### Directions
Here is a block of entries. Write out its lines exactly, from the first through the one containing "对于链接时需要提供出去给链接".

*** Supplied data ***

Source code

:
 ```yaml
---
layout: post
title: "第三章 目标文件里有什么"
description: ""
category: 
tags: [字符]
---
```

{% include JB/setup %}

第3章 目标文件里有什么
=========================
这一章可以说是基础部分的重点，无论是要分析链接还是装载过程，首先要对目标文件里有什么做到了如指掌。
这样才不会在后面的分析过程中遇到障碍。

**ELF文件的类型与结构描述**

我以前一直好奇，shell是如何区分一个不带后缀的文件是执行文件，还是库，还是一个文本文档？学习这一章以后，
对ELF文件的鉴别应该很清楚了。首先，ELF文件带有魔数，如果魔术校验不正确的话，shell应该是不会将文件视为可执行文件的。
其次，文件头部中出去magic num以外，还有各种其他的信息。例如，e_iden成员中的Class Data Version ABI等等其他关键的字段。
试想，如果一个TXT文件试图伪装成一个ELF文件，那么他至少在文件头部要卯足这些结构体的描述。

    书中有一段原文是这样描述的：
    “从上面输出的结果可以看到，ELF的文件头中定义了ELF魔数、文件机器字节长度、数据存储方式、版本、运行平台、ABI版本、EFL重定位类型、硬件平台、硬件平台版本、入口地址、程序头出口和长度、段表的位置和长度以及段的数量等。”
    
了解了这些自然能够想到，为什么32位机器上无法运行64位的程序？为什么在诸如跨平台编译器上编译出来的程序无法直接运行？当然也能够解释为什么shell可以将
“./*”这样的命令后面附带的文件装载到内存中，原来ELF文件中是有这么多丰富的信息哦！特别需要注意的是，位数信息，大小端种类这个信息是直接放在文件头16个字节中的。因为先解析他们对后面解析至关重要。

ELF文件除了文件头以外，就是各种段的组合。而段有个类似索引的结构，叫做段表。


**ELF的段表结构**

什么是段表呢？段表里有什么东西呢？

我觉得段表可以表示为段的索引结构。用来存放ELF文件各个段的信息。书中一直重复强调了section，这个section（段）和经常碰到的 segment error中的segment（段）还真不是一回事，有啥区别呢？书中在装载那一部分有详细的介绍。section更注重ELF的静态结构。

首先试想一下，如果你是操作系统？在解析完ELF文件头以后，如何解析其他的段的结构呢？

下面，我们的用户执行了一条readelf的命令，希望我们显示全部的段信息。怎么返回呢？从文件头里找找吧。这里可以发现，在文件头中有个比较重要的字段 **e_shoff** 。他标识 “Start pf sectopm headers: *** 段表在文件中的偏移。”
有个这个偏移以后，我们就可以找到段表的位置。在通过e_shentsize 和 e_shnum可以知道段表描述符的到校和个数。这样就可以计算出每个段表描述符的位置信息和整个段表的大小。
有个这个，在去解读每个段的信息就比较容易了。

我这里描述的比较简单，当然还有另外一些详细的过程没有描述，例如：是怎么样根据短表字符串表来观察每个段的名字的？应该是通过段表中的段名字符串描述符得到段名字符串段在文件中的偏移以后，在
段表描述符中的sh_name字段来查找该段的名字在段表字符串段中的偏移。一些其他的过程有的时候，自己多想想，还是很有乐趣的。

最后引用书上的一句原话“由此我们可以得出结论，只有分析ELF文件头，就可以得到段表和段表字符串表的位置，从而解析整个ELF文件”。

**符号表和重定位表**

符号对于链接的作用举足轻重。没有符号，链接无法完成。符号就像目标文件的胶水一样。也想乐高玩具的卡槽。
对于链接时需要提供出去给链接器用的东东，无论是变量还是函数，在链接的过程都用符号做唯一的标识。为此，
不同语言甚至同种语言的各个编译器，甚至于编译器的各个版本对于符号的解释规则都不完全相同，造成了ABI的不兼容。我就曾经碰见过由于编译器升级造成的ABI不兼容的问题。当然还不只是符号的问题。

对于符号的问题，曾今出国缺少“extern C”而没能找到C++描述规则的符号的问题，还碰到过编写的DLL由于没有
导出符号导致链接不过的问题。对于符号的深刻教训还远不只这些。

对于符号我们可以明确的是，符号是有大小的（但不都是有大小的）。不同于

*** End of Supplied data ***

### Written solution
Source code

:
 ```yaml
---
layout: post
title: "第三章 目标文件里有什么"
description: ""
category: 
tags: [字符]
---
```

{% include JB/setup %}

第3章 目标文件里有什么
=========================
这一章可以说是基础部分的重点，无论是要分析链接还是装载过程，首先要对目标文件里有什么做到了如指掌。
这样才不会在后面的分析过程中遇到障碍。

**ELF文件的类型与结构描述**

我以前一直好奇，shell是如何区分一个不带后缀的文件是执行文件，还是库，还是一个文本文档？学习这一章以后，
对ELF文件的鉴别应该很清楚了。首先，ELF文件带有魔数，如果魔术校验不正确的话，shell应该是不会将文件视为可执行文件的。
其次，文件头部中出去magic num以外，还有各种其他的信息。例如，e_iden成员中的Class Data Version ABI等等其他关键的字段。
试想，如果一个TXT文件试图伪装成一个ELF文件，那么他至少在文件头部要卯足这些结构体的描述。

    书中有一段原文是这样描述的：
    “从上面输出的结果可以看到，ELF的文件头中定义了ELF魔数、文件机器字节长度、数据存储方式、版本、运行平台、ABI版本、EFL重定位类型、硬件平台、硬件平台版本、入口地址、程序头出口和长度、段表的位置和长度以及段的数量等。”
    
了解了这些自然能够想到，为什么32位机器上无法运行64位的程序？为什么在诸如跨平台编译器上编译出来的程序无法直接运行？当然也能够解释为什么shell可以将
“./*”这样的命令后面附带的文件装载到内存中，原来ELF文件中是有这么多丰富的信息哦！特别需要注意的是，位数信息，大小端种类这个信息是直接放在文件头16个字节中的。因为先解析他们对后面解析至关重要。

ELF文件除了文件头以外，就是各种段的组合。而段有个类似索引的结构，叫做段表。


**ELF的段表结构**

什么是段表呢？段表里有什么东西呢？

我觉得段表可以表示为段的索引结构。用来存放ELF文件各个段的信息。书中一直重复强调了section，这个section（段）和经常碰到的 segment error中的segment（段）还真不是一回事，有啥区别呢？书中在装载那一部分有详细的介绍。section更注重ELF的静态结构。

首先试想一下，如果你是操作系统？在解析完ELF文件头以后，如何解析其他的段的结构呢？

下面，我们的用户执行了一条readelf的命令，希望我们显示全部的段信息。怎么返回呢？从文件头里找找吧。这里可以发现，在文件头中有个比较重要的字段 **e_shoff** 。他标识 “Start pf sectopm headers: *** 段表在文件中的偏移。”
有个这个偏移以后，我们就可以找到段表的位置。在通过e_shentsize 和 e_shnum可以知道段表描述符的到校和个数。这样就可以计算出每个段表描述符的位置信息和整个段表的大小。
有个这个，在去解读每个段的信息就比较容易了。

我这里描述的比较简单，当然还有另外一些详细的过程没有描述，例如：是怎么样根据短表字符串表来观察每个段的名字的？应该是通过段表中的段名字符串描述符得到段名字符串段在文件中的偏移以后，在
段表描述符中的sh_name字段来查找该段的名字在段表字符串段中的偏移。一些其他的过程有的时候，自己多想想，还是很有乐趣的。

最后引用书上的一句原话“由此我们可以得出结论，只有分析ELF文件头，就可以得到段表和段表字符串表的位置，从而解析整个ELF文件”。

**符号表和重定位表**

符号对于链接的作用举足轻重。没有符号，链接无法完成。符号就像目标文件的胶水一样。也想乐高玩具的卡槽。
对于链接时需要提供出去给链接器用的东东，无论是变量还是函数，在链接的过程都用符号做唯一的标识。为此，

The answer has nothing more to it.